Facendo qualche ricerca ho scoperto che l’attributo fondamentale dell’ispettore è scomparso dalle pagine del topo – e dalla sua bocca – già da anni, se non ho capito male, dal 2016, probabilmente durante la stessa ondata di censure morali che portò anche il Logan/Wolverine della Marvel a dover rinunciare alle sue fumate.
Devo ammetterlo, non ci ho fatto subito caso. Ma alla seconda o terza volta che ho incontrato quello strano tizio con la bombetta rossa e la giacca verde in giro per il commissariato di Topolinia, mi sono reso conto che qualcosa non andava. Sapevo che era Manetta ma non riuscivo ad identificarlo come tale. A quel punto mi sono accorto della mancanza del sigaro. Quell’assenza aveva reso il personaggio quasi invisibile ai miei occhi, barcollante, zoppo.

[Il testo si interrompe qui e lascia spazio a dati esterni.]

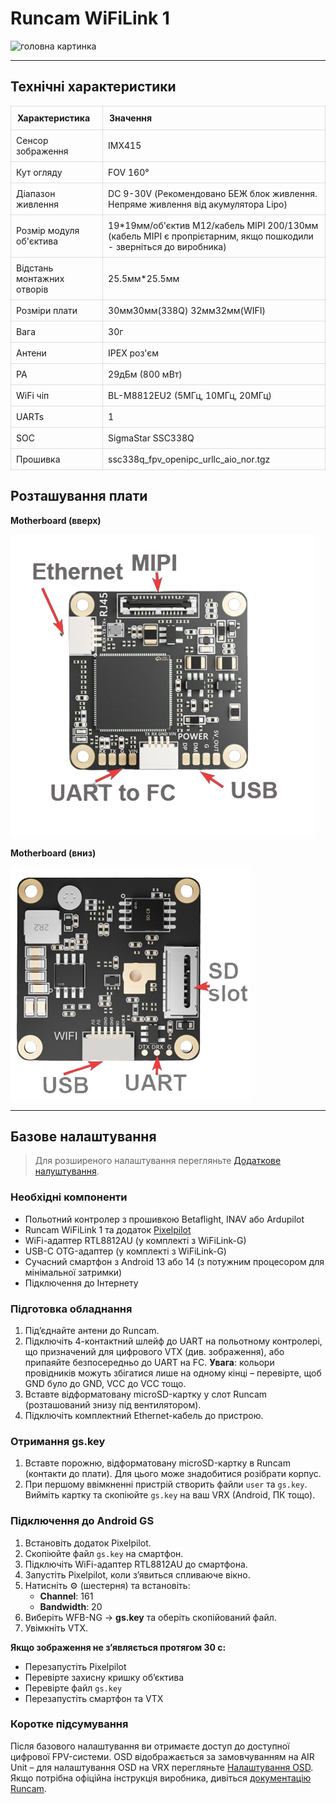 # Runcam WiFiLink 1
<img src="https://raw.githubusercontent.com/OpenIPC/docs/refs/heads/main/src/assets/images/runcam-wifilink-v1-main-photo.png" alt="головна картинка" width="400px"/>

---

## Технічні характеристики

<table style="width:100%; border-collapse: collapse; margin: 15px 0;">
  <thead>
      <th style="padding: 10px; border: 1px solid #ddd; text-align: left;">Характеристика</th>
      <th style="padding: 10px; border: 1px solid #ddd; text-align: left;">Значення</th>
    </tr>
  </thead>
  <tbody>
    <tr>
      <td style="padding: 8px; border: 1px solid #ddd;">Сенсор зображення</td>
      <td style="padding: 8px; border: 1px solid #ddd;">IMX415</td>
    </tr>
      <td style="padding: 8px; border: 1px solid #ddd;">Кут огляду</td>
      <td style="padding: 8px; border: 1px solid #ddd;">FOV 160°</td>
    </tr>
    <tr>
      <td style="padding: 8px; border: 1px solid #ddd;">Діапазон живлення</td>
      <td style="padding: 8px; border: 1px solid #ddd;">DC 9-30V (Рекомендовано БЕЖ блок живлення. Непряме живлення від акумулятора Lipo)</td>
    </tr>
      <td style="padding: 8px; border: 1px solid #ddd;">Розмір модуля об'єктива</td>
      <td style="padding: 8px; border: 1px solid #ddd;">19*19мм/об'єктив M12/кабель MIPI 200/130мм (кабель MIPI є пропрієтарним, якщо пошкодили - зверніться до виробника)</td>
    </tr>
    <tr>
      <td style="padding: 8px; border: 1px solid #ddd;">Відстань монтажних отворів</td>
      <td style="padding: 8px; border: 1px solid #ddd;">25.5мм*25.5мм</td>
    </tr>
      <td style="padding: 8px; border: 1px solid #ddd;">Розміри плати</td>
      <td style="padding: 8px; border: 1px solid #ddd;">30мм30мм(338Q) 32мм32мм(WIFI)</td>
    </tr>
    <tr>
      <td style="padding: 8px; border: 1px solid #ddd;">Вага</td>
      <td style="padding: 8px; border: 1px solid #ddd;">30г</td>
    </tr>
      <td style="padding: 8px; border: 1px solid #ddd;">Антени</td>
      <td style="padding: 8px; border: 1px solid #ddd;">IPEX роз'єм</td>
    </tr>
    <tr>
      <td style="padding: 8px; border: 1px solid #ddd;">PA</td>
      <td style="padding: 8px; border: 1px solid #ddd;">29дБм (800 мВт)</td>
    </tr>
      <td style="padding: 8px; border: 1px solid #ddd;">WiFi чіп</td>
      <td style="padding: 8px; border: 1px solid #ddd;">BL-M8812EU2 (5МГц, 10МГц, 20МГц)</td>
    </tr>
    <tr>
      <td style="padding: 8px; border: 1px solid #ddd;">UARTs</td>
      <td style="padding: 8px; border: 1px solid #ddd;">1</td>
    </tr>
      <td style="padding: 8px; border: 1px solid #ddd;">SOC</td>
      <td style="padding: 8px; border: 1px solid #ddd;">SigmaStar SSC338Q</td>
    </tr>
    <tr>
      <td style="padding: 8px; border: 1px solid #ddd;">Прошивка</td>
      <td style="padding: 8px; border: 1px solid #ddd;">ssc338q_fpv_openipc_urllc_aio_nor.tgz</td>
    </tr>
  </tbody>
</table>


## Розташування плати

**Motherboard (вверх)**

![Розташування плати зверху](/images/wifilinkv1.png)

**Motherboard (вниз)**

![Розташування плати знизу](/images/wifilinkv1-1.png)

---

## Базове налаштування

> Для розширеного налаштування перегляньте [Додаткове налуштування](/advanced/).

### Необхідні компоненти

- Польотний контролер з прошивкою Betaflight, INAV або Ardupilot
- Runcam WiFiLink 1 та додаток [Pixelpilot](https://github.com/Runcam-PixelPilot)
- WiFi-адаптер RTL8812AU (у комплекті з WiFiLink-G)
- USB-C OTG-адаптер (у комплекті з WiFiLink-G)
- Сучасний смартфон з Android 13 або 14 (з потужним процесором для мінімальної затримки)
- Підключення до Інтернету

### Підготовка обладнання

1. Під’єднайте антени до Runcam.
2. Підключіть 4-контактний шлейф до UART на польотному контролері, що призначений для цифрового VTX (див. зображення), або припаяйте безпосередньо до UART на FC. **Увага**: кольори провідників можуть збігатися лише на одному кінці – перевірте, щоб GND було до GND, VCC до VCC тощо.
3. Вставте відформатовану microSD-картку у слот Runcam (розташований знизу під вентилятором).
4. Підключіть комплектний Ethernet-кабель до пристрою.

### Отримання gs.key

1. Вставте порожню, відформатовану microSD-картку в Runcam (контакти до плати). Для цього може знадобитися розібрати корпус.
2. При першому ввімкненні пристрій створить файли `user` та `gs.key`. Вийміть картку та скопіюйте `gs.key` на ваш VRX (Android, ПК тощо).

### Підключення до Android GS

1. Встановіть додаток Pixelpilot.
2. Скопіюйте файл `gs.key` на смартфон.
3. Підключіть WiFi-адаптер RTL8812AU до смартфона.
4. Запустіть Pixelpilot, коли з’явиться спливаюче вікно.
5. Натисніть ⚙️ (шестерня) та встановіть:
   - **Channel**: 161
   - **Bandwidth**: 20
6. Виберіть WFB-NG → **gs.key** та оберіть скопійований файл.
7. Увімкніть VTX.

**Якщо зображення не з’являється протягом 30 с:**
- Перезапустіть Pixelpilot
- Перевірте захисну кришку об’єктива
- Перевірте файл `gs.key`
- Перезапустіть смартфон та VTX

### Коротке підсумування

Після базового налаштування ви отримаєте доступ до доступної цифрової FPV-системи. OSD відображається за замовчуванням на AIR Unit – для налаштування OSD на VRX перегляньте [Налаштування OSD](/osd/). Якщо потрібна офіційна інструкція виробника, дивіться [документацію Runcam](https://store-m8o52p.mybigcommerce.com/product_images/img_runcam_wifilink/runcam-wifilink-manual-en.pdf).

Il discorso è lo stesso fatto prima: tolto l’attributo simbolico, la maschera crolla. Qui, Quo e Qua, se attualizzati a tutti i costi, rischiano di perdere la loro entità mitica e allegorica, l’essere in grado di impersonare di volta in volta questo o quell’archetipo, trasformandosi invece in personaggi ben definiti. Tra molte virgolette, in personaggi adulti. Ma a Manetta è andata peggio. Non è stato riscritto, semplicemente gli è stato tolto il sigaro come atto moralizzatore, e operando questa censura di stampo progressista si è di fatto impoverito il personaggio in maniera quasi totale.

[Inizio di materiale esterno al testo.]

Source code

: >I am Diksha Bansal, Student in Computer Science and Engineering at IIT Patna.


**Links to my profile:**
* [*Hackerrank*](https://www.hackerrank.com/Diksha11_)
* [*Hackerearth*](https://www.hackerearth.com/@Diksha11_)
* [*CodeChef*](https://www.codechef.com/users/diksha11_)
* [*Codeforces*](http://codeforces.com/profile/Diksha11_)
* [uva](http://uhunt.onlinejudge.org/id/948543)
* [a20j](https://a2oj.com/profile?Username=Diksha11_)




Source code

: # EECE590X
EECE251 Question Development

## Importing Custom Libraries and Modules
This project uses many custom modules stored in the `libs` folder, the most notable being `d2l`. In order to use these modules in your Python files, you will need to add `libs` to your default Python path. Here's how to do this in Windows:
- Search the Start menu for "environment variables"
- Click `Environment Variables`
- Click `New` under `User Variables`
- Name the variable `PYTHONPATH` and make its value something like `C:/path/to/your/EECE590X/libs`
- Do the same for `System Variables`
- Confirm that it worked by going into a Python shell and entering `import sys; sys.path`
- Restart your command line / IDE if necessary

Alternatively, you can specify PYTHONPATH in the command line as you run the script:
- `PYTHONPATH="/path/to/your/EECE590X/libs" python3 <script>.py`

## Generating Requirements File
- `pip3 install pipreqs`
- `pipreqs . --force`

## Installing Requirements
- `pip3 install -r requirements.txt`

Prima Manetta era un bellissimo coglione che voleva darsi un tono, la parodia di un ispettore di polizia duro e tutto d’un pezzo, figlio di Raymond Chandler e Dashiell Hammett. Ora è solo un coglione e nulla più. Non so se sia un caso, ma svanito il sigaro, che del resto era tutta la sua espressione, anche l’ottusa flemma gottfredsoniana o la simpatia sciocca e supponente che gli  hanno cucito addosso Tito Faraci e Giorgio Cavazzano in epoche più recenti, gli sono scomparse dalla faccia. E così anche il suo ruolo all’interno delle storie ha vacillato, diminuendo drasticamente il suo spessore e la sua personalità.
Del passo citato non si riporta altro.